Welcome to a long overdue post in a long history of long overdue posts. Just for the record, I knew this was going to happen and I warned you. I also know it’s going to happen again. The best that I can do for now is to manage the time in between posts as best as I can. Here we go..
The first four posts were a big hit. Both with me and all those people that decided to take this journey with me. Not only did I get those three posts out but I have a few empty page headers waiting to be written at some undisclosed time about a writing topic. It all felt good until it didn’t. I fell into my own personal trap that seems to get a hold of me just as I get started on a new venture. This pattern happens regardless of what the hobby is. I get super engrossed in something almost to the point of mania until some event or action spirals me into a completely different direction causing me to either quit or take a long break before my motivation returns to a normal state. In some cases I recover in a few weeks, other times well… I’ll probably never learn to play the clarinet…
Why it happens?
There are potentially a number of different reasons why it happens. The easy answer is that I need to quit playing video games especially alone, for the long haul. Before I start getting hate mail I need to qualify that I don’t believe video games are bad for everyone… just me. Our brains are a strange place. When we dig down we can find both scary and amazing things. I am a creative person. Whether it be working in my shop or writing at my desk, I get the most joy in life from making things. Unfortunately for me, this place is a creative vault and in my head is hidden in a labyrinth structure that I have yet to figure out (and probably wont ever).
As a writer the only way I can access this place is by searching the various hallways and file cabinets for that secret entrance. While inside I enjoy the thrills of not only writing but wood craft and other creative activities. It’s a small room with a big comfy chair. A few book shelves lined with books and trinkets. There is nothing extraordinary about it but when I sit in that chair, my brain relaxes and out come the ideas. Before I sit down, I picture myself in this vault looking at the main entrance. (you know the real way you get in). Its locked from the outside. The only way to find the entrance is to continue to search for the answers but why bother… I’m already here and breaking a window is a lot of fun. 😉
While I am in that room I feel like the optimal version of myself. That is who I am meant to be. Normal everyday tasks don’t take me out of this place. I know because when I started this blog it had been at the tail end of a few months worth of creativity. I am in a mental bliss until I flip the switch on the PlayStation and/or I fire up a PC game (like that Minecraft Mod).

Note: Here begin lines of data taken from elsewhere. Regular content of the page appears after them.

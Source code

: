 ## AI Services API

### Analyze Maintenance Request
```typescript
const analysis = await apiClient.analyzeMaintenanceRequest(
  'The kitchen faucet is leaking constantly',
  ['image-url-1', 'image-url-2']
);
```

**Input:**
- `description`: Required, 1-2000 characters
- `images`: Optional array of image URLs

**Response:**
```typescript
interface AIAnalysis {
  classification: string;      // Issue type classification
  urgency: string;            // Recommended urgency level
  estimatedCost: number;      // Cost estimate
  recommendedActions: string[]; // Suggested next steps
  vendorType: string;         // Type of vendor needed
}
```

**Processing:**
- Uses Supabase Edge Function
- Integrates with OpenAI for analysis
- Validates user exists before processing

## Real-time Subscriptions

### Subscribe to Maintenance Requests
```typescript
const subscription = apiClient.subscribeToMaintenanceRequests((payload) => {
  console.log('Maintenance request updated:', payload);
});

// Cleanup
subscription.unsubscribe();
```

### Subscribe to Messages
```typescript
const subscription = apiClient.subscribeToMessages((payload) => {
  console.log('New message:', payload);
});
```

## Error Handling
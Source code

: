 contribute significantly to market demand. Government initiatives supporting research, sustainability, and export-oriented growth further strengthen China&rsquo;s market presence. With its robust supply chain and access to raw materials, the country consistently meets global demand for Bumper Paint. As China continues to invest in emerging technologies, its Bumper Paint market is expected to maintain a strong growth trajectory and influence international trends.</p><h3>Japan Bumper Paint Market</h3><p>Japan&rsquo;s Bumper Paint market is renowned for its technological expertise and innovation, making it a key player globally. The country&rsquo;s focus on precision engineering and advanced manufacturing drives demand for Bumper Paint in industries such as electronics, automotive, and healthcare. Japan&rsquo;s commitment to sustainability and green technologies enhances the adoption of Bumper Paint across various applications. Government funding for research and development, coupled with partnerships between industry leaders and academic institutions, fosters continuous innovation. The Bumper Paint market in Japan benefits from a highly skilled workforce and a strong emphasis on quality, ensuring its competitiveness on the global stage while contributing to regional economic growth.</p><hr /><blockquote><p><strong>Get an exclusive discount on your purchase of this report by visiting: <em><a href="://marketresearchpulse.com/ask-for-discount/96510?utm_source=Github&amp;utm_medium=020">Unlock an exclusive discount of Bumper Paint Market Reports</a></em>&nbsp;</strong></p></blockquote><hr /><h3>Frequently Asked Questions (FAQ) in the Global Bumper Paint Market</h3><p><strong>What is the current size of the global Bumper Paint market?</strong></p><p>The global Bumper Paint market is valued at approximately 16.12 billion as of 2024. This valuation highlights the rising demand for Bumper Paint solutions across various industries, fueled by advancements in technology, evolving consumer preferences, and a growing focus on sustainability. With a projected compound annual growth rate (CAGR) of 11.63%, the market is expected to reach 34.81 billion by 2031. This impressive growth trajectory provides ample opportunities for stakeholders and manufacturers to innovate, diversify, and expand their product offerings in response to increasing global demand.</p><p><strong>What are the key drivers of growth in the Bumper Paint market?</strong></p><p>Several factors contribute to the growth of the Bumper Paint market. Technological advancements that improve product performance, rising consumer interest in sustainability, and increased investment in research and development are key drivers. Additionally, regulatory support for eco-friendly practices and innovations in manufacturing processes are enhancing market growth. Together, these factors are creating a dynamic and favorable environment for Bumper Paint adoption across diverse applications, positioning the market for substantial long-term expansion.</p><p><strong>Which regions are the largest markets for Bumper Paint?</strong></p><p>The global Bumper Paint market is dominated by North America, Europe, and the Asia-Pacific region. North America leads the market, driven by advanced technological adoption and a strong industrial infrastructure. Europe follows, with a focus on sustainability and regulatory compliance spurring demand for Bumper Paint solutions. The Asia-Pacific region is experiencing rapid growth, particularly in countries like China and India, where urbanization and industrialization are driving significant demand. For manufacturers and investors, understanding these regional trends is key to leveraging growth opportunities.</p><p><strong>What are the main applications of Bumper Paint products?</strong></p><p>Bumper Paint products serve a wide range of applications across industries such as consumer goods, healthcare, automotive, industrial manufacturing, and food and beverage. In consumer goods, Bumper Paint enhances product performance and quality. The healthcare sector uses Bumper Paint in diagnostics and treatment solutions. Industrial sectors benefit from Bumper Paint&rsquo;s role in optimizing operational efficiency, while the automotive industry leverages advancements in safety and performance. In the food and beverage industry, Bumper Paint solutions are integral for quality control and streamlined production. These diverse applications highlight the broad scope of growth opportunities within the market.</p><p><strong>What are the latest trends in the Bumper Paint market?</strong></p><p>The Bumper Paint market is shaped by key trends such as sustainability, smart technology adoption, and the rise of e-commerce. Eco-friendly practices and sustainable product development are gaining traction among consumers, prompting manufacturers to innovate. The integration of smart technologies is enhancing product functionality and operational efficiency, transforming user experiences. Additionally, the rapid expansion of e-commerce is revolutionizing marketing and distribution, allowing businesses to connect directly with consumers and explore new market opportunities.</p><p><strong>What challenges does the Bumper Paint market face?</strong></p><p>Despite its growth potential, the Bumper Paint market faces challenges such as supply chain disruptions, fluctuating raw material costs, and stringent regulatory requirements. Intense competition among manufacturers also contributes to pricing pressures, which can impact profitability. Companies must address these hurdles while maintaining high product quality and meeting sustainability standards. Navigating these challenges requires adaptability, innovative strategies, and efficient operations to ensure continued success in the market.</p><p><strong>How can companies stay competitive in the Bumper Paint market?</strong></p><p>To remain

The simple fix of just not doing it isn’t that easy. The PlayStation has been unplugged which was an easy fix. In fact that went a long time ago. Culling the PC games come with other consequences that I need to deal with mainly because it is through those games that I am able to socialize with certain friends. It is the friends that are too far to travel too without prior notice or without a hotel stay that make it difficult. Online gaming breaks the barriers of time and space. Playing games online with my friends becomes the catalyst that eventually leads me to playing games alone. Again I feel like it is my responsibility to say that the videogames are not the problem. I am the problem. Like sneaking off to smoke a cigarette everyone knows is dangerous, I find myself sneaking more time to play. Eventually I find myself wasting precious time, with deeper consequences potentially harming the job that actually pays the bills or those that care about me the most.
To the point already…
The grand point is that for me playing games (alone) is a way to shut my brain off. While it has its uses particularly on a stressful day, after feeling such a high while writing, shutting off my brain at that point is enough to throw me mentally into a depression. I imagine myself walking up a hill that is being generated with every step. When the brain shuts off so too does the land but I keep walking. Eventually I notice that there is nothing keeping me up and I fall hitting the canyon floor like Wile E Coyote.
The larger queue is that this depressive state doesn’t just effect the words I put down on the page but also the larger picture of my life. It has taken me almost thirty years to (attempt to) figure out why I have gone through these cycles in my life. I do know that it is not as easy as flipping a switch. I don’t believe I suffer in the same way that others do and I would not dream of insulting anyone who battles with it every day by saying it was easy. All I can do is pick myself up off the canyon floor and make the trip back to where I was one day at a time, one page at a time. If your like me and you find yourself searching for a way back to where you were then I wish you luck. All I can say is take a full account of what your vices are and do your best to limit them. It helps to know that you are not alone. We all struggle with out own demons. Write it down and maybe you’ll be able to see the patterns that take hold of you. And please do your family and friends a favor, Ask for Help.
I look forward to seeing you at the next episode.